▸ Provided records
━━━━━━━━━━━━━━━━━━━━━━━━━━━━━━
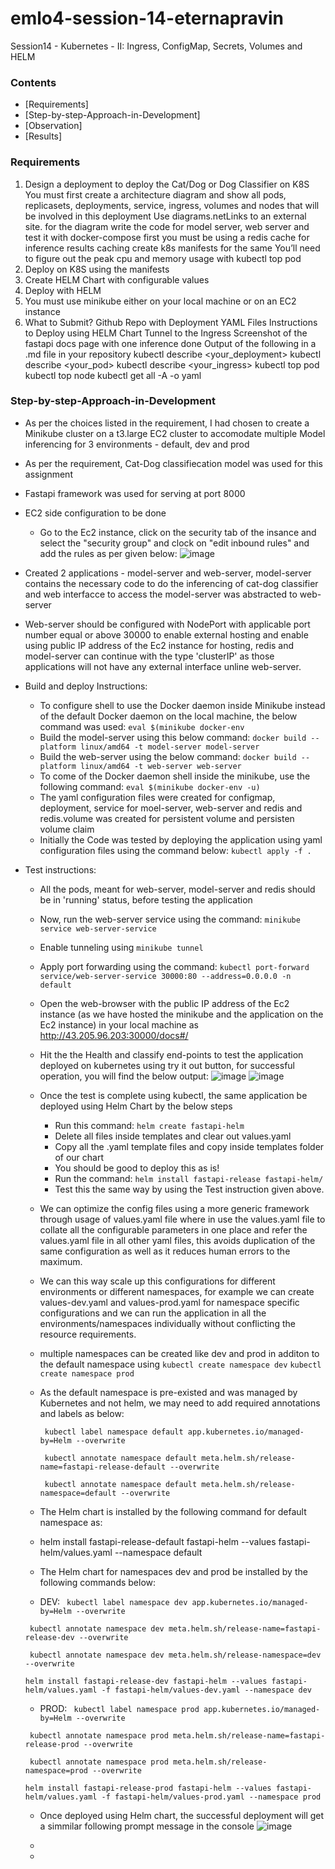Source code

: # emlo4-session-14-eternapravin

Session14 - Kubernetes - II: Ingress, ConfigMap, Secrets, Volumes and HELM


### Contents
  - [Requirements]
  - [Step-by-step-Approach-in-Development]
  - [Observation]
  - [Results]

### Requirements

1. Design a deployment to deploy the Cat/Dog or Dog Classifier on K8S
    You must first create a architecture diagram and show all pods, replicasets, deployments, service, ingress, volumes and nodes that will be involved in this deployment
    Use diagrams.netLinks to an external site. for the diagram
    write the code for model server, web server and test it with docker-compose first
    you must be using a redis cache for inference results caching
    create k8s manifests for the same
    You’ll need to figure out the peak cpu and memory usage with kubectl top pod
2. Deploy on K8S using the manifests
3. Create HELM Chart with configurable values
4. Deploy with HELM
5. You must use minikube either on your local machine or on an EC2 instance
6. What to Submit?
   Github Repo with Deployment YAML Files
   Instructions to
      Deploy using HELM Chart
      Tunnel to the Ingress
      Screenshot of the fastapi docs page with one inference done
   Output of the following in a .md file in your repository
      kubectl describe <your_deployment>
      kubectl describe <your_pod>
      kubectl describe <your_ingress>
      kubectl top pod
      kubectl top node
      kubectl get all -A -o yaml

### Step-by-step-Approach-in-Development
  - As per the choices listed in the requirement, I had chosen to create a Minikube cluster on a t3.large EC2 cluster to accomodate multiple Model inferencing for 3 environments - default, dev and prod
  - As per the requirement, Cat-Dog classifiecation model was used for this assignment
  - Fastapi framework was used for serving at port 8000
  - EC2 side configuration to be done
    - Go to the Ec2 instance, click on the security tab of the insance and select the "security group" and clock on "edit inbound rules" and add the rules as per given below:
     ![image](https://github.com/user-attachments/assets/97d537e9-e939-44e2-839e-36a78acc0c8e)
  - Created 2 applications - model-server and web-server, model-server contains the necessary code to do the inferencing of cat-dog classifier and web interfacce to access the model-server was 
    abstracted to web-server
  - Web-server should be configured with NodePort with applicable port number equal or above 30000 to enable external hosting and enable using public IP address of the Ec2 instance for hosting, redis 
    and model-server can continue with the type 'clusterIP' as those applications will not have any external interface unline web-server.
  - Build and deploy Instructions:
    -  To configure shell to use the Docker daemon inside Minikube instead of the default Docker daemon on the local machine, the below command was used:
       `eval $(minikube docker-env`
    - Build the model-server using this below command:
        `docker build --platform linux/amd64 -t model-server model-server`
    - Build the web-server using the below command:
        `docker build --platform linux/amd64 -t web-server web-server`
    - To come of the Docker daemon shell inside the minikube, use the following command:
         `eval $(minikube docker-env -u)`
    - The yaml configuration files were created for configmap, deployment, service for moel-server, web-server and redis and redis.volume was created for persistent volume and persisten volume claim
    - Initially the Code was tested by deploying the application using yaml configuration files using the command below:
            `kubectl apply -f .`
  - Test instructions: 
    - All the pods, meant for web-server, model-server and redis should be in 'running' status, before testing the application
    - Now, run the web-server service using the command: `minikube service web-server-service`
    - Enable tunneling using `minikube tunnel`
    - Apply port forwarding using the command: `kubectl port-forward service/web-server-service 30000:80 --address=0.0.0.0 -n default`
    -  Open the web-browser with the public IP address of the Ec2 instance (as we have hosted the minikube and the application on the Ec2 instance) in your local machine as
       http://43.205.96.203:30000/docs#/
    - Hit the the Health and classify end-points to test the application deployed on kubernetes using try it out button, for successful operation, you will find the below output:
      ![image](https://github.com/user-attachments/assets/783e9f38-899d-40e9-b22d-e5358d097450)
      ![image](https://github.com/user-attachments/assets/f02d87d2-fc55-4586-92c1-bebdb59172ad)
    - Once the test is complete using kubectl, the same application be deployed using Helm Chart by the below steps
       - Run this command: `helm create fastapi-helm`
       - Delete all files inside templates and clear out values.yaml
       - Copy all the .yaml template files and copy inside templates folder of our chart
       - You should be good to deploy this as is!
       - Run the command:  `helm install fastapi-release fastapi-helm/ `
       - Test this the same way by using the Test instruction given above.
    - We can optimize the config files using a more generic framework through usage of values.yaml file where in use the values.yaml file to collate all the configurable parameters in one place and refer the values.yaml file in all other yaml files, this avoids duplication of the same configuration as well as it reduces human errors to the maximum.
    - We can this way scale up this configurations for different environments or different namespaces, for example we can create values-dev.yaml and values-prod.yaml for namespace specific configurations and we can run the application in all the environments/namespaces individually without conflicting the resource requirements.
    -  multiple namespaces can be created like dev and prod in additon to the default namespace using
       `kubectl create namespace dev`
       `kubectl create namespace prod`
    - As the default namespace is pre-existed and was managed by Kubernetes and not helm, we may need to add required annotations and labels as below:
      
       ` kubectl label namespace default app.kubernetes.io/managed-by=Helm --overwrite`
      
       ` kubectl annotate namespace default meta.helm.sh/release-name=fastapi-release-default --overwrite`
      
       ` kubectl annotate namespace default meta.helm.sh/release-namespace=default --overwrite`
      
     - The Helm chart is installed by the following command for default namespace as:
     - helm install fastapi-release-default fastapi-helm --values fastapi-helm/values.yaml --namespace default
      - The Helm chart for namespaces dev and prod be installed by the following commands below:
      - DEV: 
       ` kubectl label namespace dev app.kubernetes.io/managed-by=Helm --overwrite`
      
       ` kubectl annotate namespace dev meta.helm.sh/release-name=fastapi-release-dev --overwrite`
      
       ` kubectl annotate namespace dev meta.helm.sh/release-namespace=dev --overwrite`
    
       ` helm install fastapi-release-dev fastapi-helm --values fastapi-helm/values.yaml -f fastapi-helm/values-dev.yaml --namespace dev `
      - PROD:
       ` kubectl label namespace prod app.kubernetes.io/managed-by=Helm --overwrite`
      
       ` kubectl annotate namespace prod meta.helm.sh/release-name=fastapi-release-prod --overwrite`
      
       ` kubectl annotate namespace prod meta.helm.sh/release-namespace=prod --overwrite`

       ` helm install fastapi-release-prod fastapi-helm --values fastapi-helm/values.yaml -f fastapi-helm/values-prod.yaml --namespace prod `

    - Once deployed using Helm chart, the successful deployment will get a simmilar following prompt message in the console
      ![image](https://github.com/user-attachments/assets/8897d041-6b90-4bb4-917b-39e50d8d0627)

   
    - 
    -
━━━━━━━━━━━━━━━━━━━━━━━━━━━━━━
Pictures excluded, repeat exactly the lines from the top of the material through the line with "- As per the choices", including both of those lines.

▸ Task output
Source code

: # emlo4-session-14-eternapravin

Session14 - Kubernetes - II: Ingress, ConfigMap, Secrets, Volumes and HELM


### Contents
  - [Requirements]
  - [Step-by-step-Approach-in-Development]
  - [Observation]
  - [Results]

### Requirements

1. Design a deployment to deploy the Cat/Dog or Dog Classifier on K8S
    You must first create a architecture diagram and show all pods, replicasets, deployments, service, ingress, volumes and nodes that will be involved in this deployment
    Use diagrams.netLinks to an external site. for the diagram
    write the code for model server, web server and test it with docker-compose first
    you must be using a redis cache for inference results caching
    create k8s manifests for the same
    You’ll need to figure out the peak cpu and memory usage with kubectl top pod
2. Deploy on K8S using the manifests
3. Create HELM Chart with configurable values
4. Deploy with HELM
5. You must use minikube either on your local machine or on an EC2 instance
6. What to Submit?
   Github Repo with Deployment YAML Files
   Instructions to
      Deploy using HELM Chart
      Tunnel to the Ingress
      Screenshot of the fastapi docs page with one inference done
   Output of the following in a .md file in your repository
      kubectl describe <your_deployment>
      kubectl describe <your_pod>
      kubectl describe <your_ingress>
      kubectl top pod
      kubectl top node
      kubectl get all -A -o yaml

### Step-by-step-Approach-in-Development
  - As per the choices listed in the requirement, I had chosen to create a Minikube cluster on a t3.large EC2 cluster to accomodate multiple Model inferencing for 3 environments - default, dev and prod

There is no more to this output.